FOR people surrounded by water, we Filipinos do not seem to appreciate rivers, lakes, or even the sea. And yet, those natural resources may hold the key to the solutions of so many of our problems.
Take traffic congestion in Metro Manila, for instance. A recent Japanese study estimated that its economic cost at about P2.4 billion a day. In a year, that adds up to P576 billion, which is P176 billion more than the 2014 infrastructure budget. One solution, which the Aquino government is pursuing of late, is to build more roads. The downside is that construction work worsens the congestion in the short term. Even after the projects’ completion, the Philippines will still lag far behind in infrastructure development relative to other Asean countries – and in meeting the actual domestic needs for more roads. Worse, the rail system has further deteriorated under the present government.
All of the government’s efforts to ease traffic congestion have not amounted to much. To its credit, the government did try to revive the Pasig River ferry, but to date that pursuit has not taken off. What a shame.
If developed well, the Pasig River could be another EDSA. The river is longer than that major thoroughfare, about 25 kilometers versus EDSA’s 23.8 kilometers. Also like EDSA, the Pasig River cuts through the heart of the metropolis, including the core business and financial venue, Makati City.
Actually, using the Pasig River for transport is not a new concept.
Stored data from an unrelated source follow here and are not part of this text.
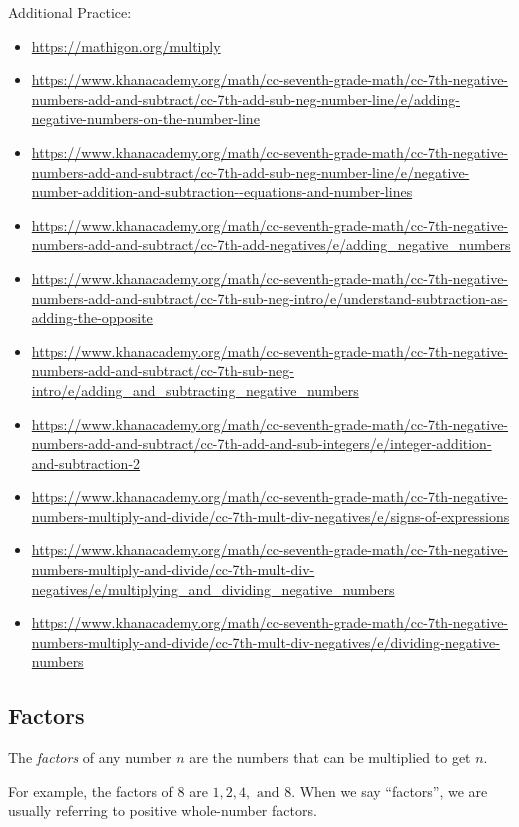 Additional Practice: 
\begin{itemize}
	\item {\footnotesize \url{https://mathigon.org/multiply}}
	\item {\footnotesize \url{https://www.khanacademy.org/math/cc-seventh-grade-math/cc-7th-negative-numbers-add-and-subtract/cc-7th-add-sub-neg-number-line/e/adding-negative-numbers-on-the-number-line}}
	\item {\footnotesize \url{https://www.khanacademy.org/math/cc-seventh-grade-math/cc-7th-negative-numbers-add-and-subtract/cc-7th-add-sub-neg-number-line/e/negative-number-addition-and-subtraction--equations-and-number-lines}}
	\item {\footnotesize \url{https://www.khanacademy.org/math/cc-seventh-grade-math/cc-7th-negative-numbers-add-and-subtract/cc-7th-add-negatives/e/adding_negative_numbers}}
	\item {\footnotesize \url{https://www.khanacademy.org/math/cc-seventh-grade-math/cc-7th-negative-numbers-add-and-subtract/cc-7th-sub-neg-intro/e/understand-subtraction-as-adding-the-opposite}}
	\item {\footnotesize \url{https://www.khanacademy.org/math/cc-seventh-grade-math/cc-7th-negative-numbers-add-and-subtract/cc-7th-sub-neg-intro/e/adding_and_subtracting_negative_numbers}}
	\item {\footnotesize \url{https://www.khanacademy.org/math/cc-seventh-grade-math/cc-7th-negative-numbers-add-and-subtract/cc-7th-add-and-sub-integers/e/integer-addition-and-subtraction-2}}

	\item {\footnotesize \url{https://www.khanacademy.org/math/cc-seventh-grade-math/cc-7th-negative-numbers-multiply-and-divide/cc-7th-mult-div-negatives/e/signs-of-expressions}}	
	\item {\footnotesize \url{https://www.khanacademy.org/math/cc-seventh-grade-math/cc-7th-negative-numbers-multiply-and-divide/cc-7th-mult-div-negatives/e/multiplying_and_dividing_negative_numbers}}	
	\item {\footnotesize \url{https://www.khanacademy.org/math/cc-seventh-grade-math/cc-7th-negative-numbers-multiply-and-divide/cc-7th-mult-div-negatives/e/dividing-negative-numbers}}	
\end{itemize}




\newpage 
\subsection{Factors}
\begin{definition}[Factor]
The \emph{factors} of any number \(n\) are the numbers that can be multiplied to get \(n\).  

For example, the factors of \(8\) are \(1, 2, 4, \text{ and } 8\). When we say ``factors'', we are usually referring to positive whole-number factors. 
\end{definition}


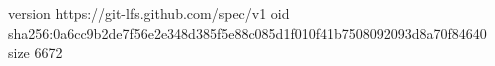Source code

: version https://git-lfs.github.com/spec/v1
oid sha256:0a6cc9b2de7f56e2e348d385f5e88c085d1f010f41b7508092093d8a70f84640
size 6672

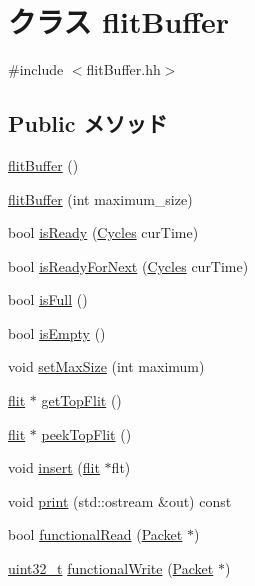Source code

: \hypertarget{classflitBuffer}{
\section{クラス flitBuffer}
\label{classflitBuffer}
}


{\ttfamily \#include $<$flitBuffer.hh$>$}\subsection*{Public メソッド}
\begin{DoxyCompactItemize}
\item 
\hyperlink{classflitBuffer_a2b1bb33c8148b87e9c088503ce752b0a}{flitBuffer} ()
\item 
\hyperlink{classflitBuffer_a2e743ce8c662b9e44db2698126c80a4e}{flitBuffer} (int maximum\_\-size)
\item 
bool \hyperlink{classflitBuffer_ae19b07af91a49435139ba13f5665b239}{isReady} (\hyperlink{classCycles}{Cycles} curTime)
\item 
bool \hyperlink{classflitBuffer_acfec01985f9a32bd6b7d9b86983962b3}{isReadyForNext} (\hyperlink{classCycles}{Cycles} curTime)
\item 
bool \hyperlink{classflitBuffer_a3e70330939fdfc4dbc2f60c1a660584d}{isFull} ()
\item 
bool \hyperlink{classflitBuffer_af337ffd75e4f019ce15302c60715d84b}{isEmpty} ()
\item 
void \hyperlink{classflitBuffer_ac58f3102de0ff8d654c9dbdf86c82b2a}{setMaxSize} (int maximum)
\item 
\hyperlink{classflit}{flit} $\ast$ \hyperlink{classflitBuffer_aef06e3e3a0dc69f7371e17f090dd6758}{getTopFlit} ()
\item 
\hyperlink{classflit}{flit} $\ast$ \hyperlink{classflitBuffer_a9acec5a59084e74a736447b76d614e3f}{peekTopFlit} ()
\item 
void \hyperlink{classflitBuffer_abdd88df99d32b605d0850f09dd90581f}{insert} (\hyperlink{classflit}{flit} $\ast$flt)
\item 
void \hyperlink{classflitBuffer_ac55fe386a101fbae38c716067c9966a0}{print} (std::ostream \&out) const 
\item 
bool \hyperlink{classflitBuffer_a6db56c593ee28a561c47e75a859300dd}{functionalRead} (\hyperlink{classPacket}{Packet} $\ast$)
\item 
\hyperlink{Type_8hh_a435d1572bf3f880d55459d9805097f62}{uint32\_\-t} \hyperlink{classflitBuffer_aba9037f662122b5f2e85647d35670e5c}{functionalWrite} (\hyperlink{classPacket}{Packet} $\ast$)
\end{DoxyCompactItemize}
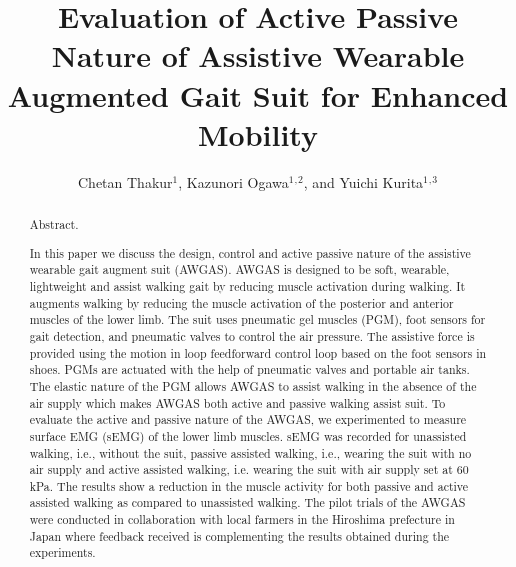 \documentclass[paper,JRM,paper]{jaciiiarticle}
\begin{document}
\pagestyle{jaciiistyle}

\title{Evaluation of Active Passive Nature of Assistive Wearable Augmented Gait Suit for Enhanced Mobility}

\author{Chetan Thakur$^1$, Kazunori Ogawa$^1$$^,$$^2$, and Yuichi Kurita$^1$$^,$$^3$}
\address{$^1$Hiroshima University, Hiroshima, Japan\\
		 $^2$ Daiya Industries Co, Ltd. Okayama, Japan\\
		 $^3$ JST PRESTO, Saitama, Japan\\
         E-mail: chetanthakur@hiroshima-u.ac.jp}
\maketitle

\begin{abstract}%
\noindent Abstract. %

In this paper we discuss the design, control and active passive nature of the assistive wearable gait augment suit (AWGAS).  AWGAS is designed to be soft, wearable, lightweight and assist walking gait by reducing muscle activation during walking. It augments walking by reducing the muscle activation of the posterior and anterior muscles of the lower limb. The suit uses pneumatic gel muscles (PGM), foot sensors for gait detection, and pneumatic valves to control the air pressure. The assistive force is provided using the motion in loop feedforward control loop based on the foot sensors in shoes. PGMs are actuated with the help of pneumatic valves and portable air tanks. The elastic nature of the PGM allows AWGAS to assist walking in the absence of the air supply which makes AWGAS both active and passive walking assist suit. To evaluate the active and passive nature of the AWGAS, we experimented to measure surface EMG (sEMG) of the lower limb muscles. sEMG was recorded for unassisted walking, i.e., without the suit, passive assisted walking, i.e., wearing the suit with no air supply and active assisted walking, i.e. wearing the suit with air supply set at 60 kPa.  The results show a reduction in the muscle activity for both passive and active assisted walking as compared to unassisted walking. The pilot trials of the AWGAS were conducted in collaboration with local farmers in the Hiroshima prefecture in Japan where feedback received is complementing the results obtained during the experiments.

\end{abstract}
\end{document}
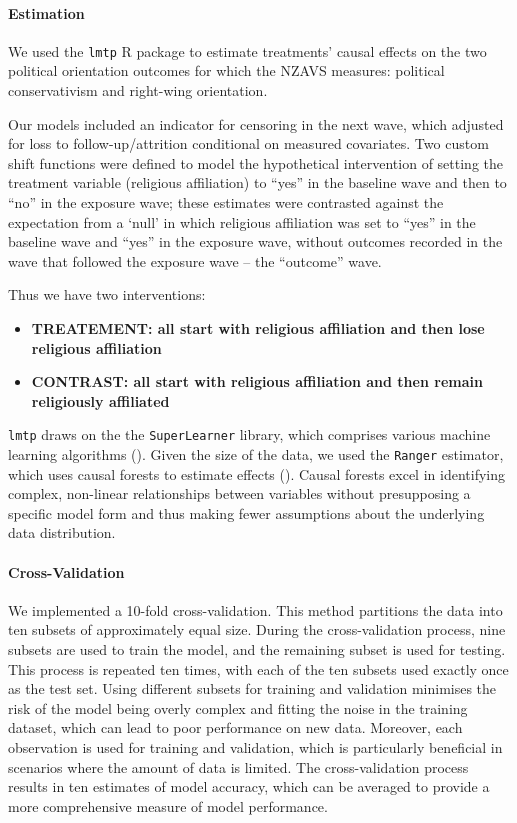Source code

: \documentclass[
  singlecolumn]{article}
\let\oldparagraph\paragraph
\renewcommand{\paragraph}[1]{\oldparagraph{#1}\mbox{}}
\begin{document}
\paragraph{Estimation}\label{estimation}

We used the \texttt{lmtp} R package to estimate treatments' causal
effects on the two political orientation outcomes for which the NZAVS
measures: political conservativism and right-wing orientation.

Our models included an indicator for censoring in the next wave, which
adjusted for loss to follow-up/attrition conditional on measured
covariates. Two custom shift functions were defined to model the
hypothetical intervention of setting the treatment variable (religious
affiliation) to ``yes'' in the baseline wave and then to ``no'' in the
exposure wave; these estimates were contrasted against the expectation
from a `null' in which religious affiliation was set to ``yes'' in the
baseline wave and ``yes'' in the exposure wave, without outcomes
recorded in the wave that followed the exposure wave -- the ``outcome''
wave.

Thus we have two interventions:

\begin{itemize}
\item
  \textbf{TREATEMENT: all start with religious affiliation and then lose
  religious affiliation}
\item
  \textbf{CONTRAST: all start with religious affiliation and then remain
  religiously affiliated}
\end{itemize}

\texttt{lmtp} draws on the the \texttt{SuperLearner} library, which
comprises various machine learning algorithms
(). Given the
size of the data, we used the \texttt{Ranger} estimator, which uses
causal forests to estimate effects (). Causal forests excel in identifying complex, non-linear
relationships between variables without presupposing a specific model
form and thus making fewer assumptions about the underlying data
distribution.

\paragraph{Cross-Validation}\label{cross-validation}

We implemented a 10-fold cross-validation. This method partitions the
data into ten subsets of approximately equal size. During the
cross-validation process, nine subsets are used to train the model, and
the remaining subset is used for testing. This process is repeated ten
times, with each of the ten subsets used exactly once as the test set.
Using different subsets for training and validation minimises the risk
of the model being overly complex and fitting the noise in the training
dataset, which can lead to poor performance on new data. Moreover, each
observation is used for training and validation, which is particularly
beneficial in scenarios where the amount of data is limited. The
cross-validation process results in ten estimates of model accuracy,
which can be averaged to provide a more comprehensive measure of model
performance.
\end{document}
Many have forgotten that before the urbanization of Manila, the river served as a major means of transportation for the capital city.
We also should remember that the Pasig River connects to two important bodies of water – Manila Bay at its mouth and Laguna de Bay at its source. Again if the Pasig is developed, people and cargo could be shipped to and from Metro Manila and the lakeshore towns in Rizal and Laguna. The lake’s shoreline is about 220 kilometers. Just imagine the cost of building a road that long.
On the other end, Manila Bay has a coastline about 190 kilometers. By ferry from the Pasig River, it would be possible to go from Manila to the coastal towns in Cavite, Bulacan, Pampanga, and Bataan.
Of course, the reality is far more complex. Pasig River and Laguna de Bay are heavily silted in many parts, and that limits their use in transportation. Resolving this issue not only requires the relocation of countless illegal settlers along the river banks, but also the replanting of denuded mountains and other areas to stop dumping further soil erosion into the lake. Moreover, developing water highways will require the construction of ports for passengers and cargo. Huge investments will be needed to build and manage the ferries and other vessels that will ply these bodies of water.
Still, the potential benefits are enormous. The positives may be even greater once we start thinking of other things to do with these natural resources. For instance, Pasig River and Laguna de Bay can also be developed for tourism. Also, they can be tapped for recreational activities, such as sailing and many other water sports.
Of course, we should not forget the basics. Laguna de Bay, in particular, can be an important source of fresh drinking water for Metro Manila and nearby provinces. If revived, the Pasig River and Manila Bay could be a boon to the fishing industry. And if cleaned, the tributaries and estuaries could mitigate flooding in Metro Manila.
These and the other potential benefits mentioned earlier could be realized only if we stop treating our bodies of water as moats and as public toilets.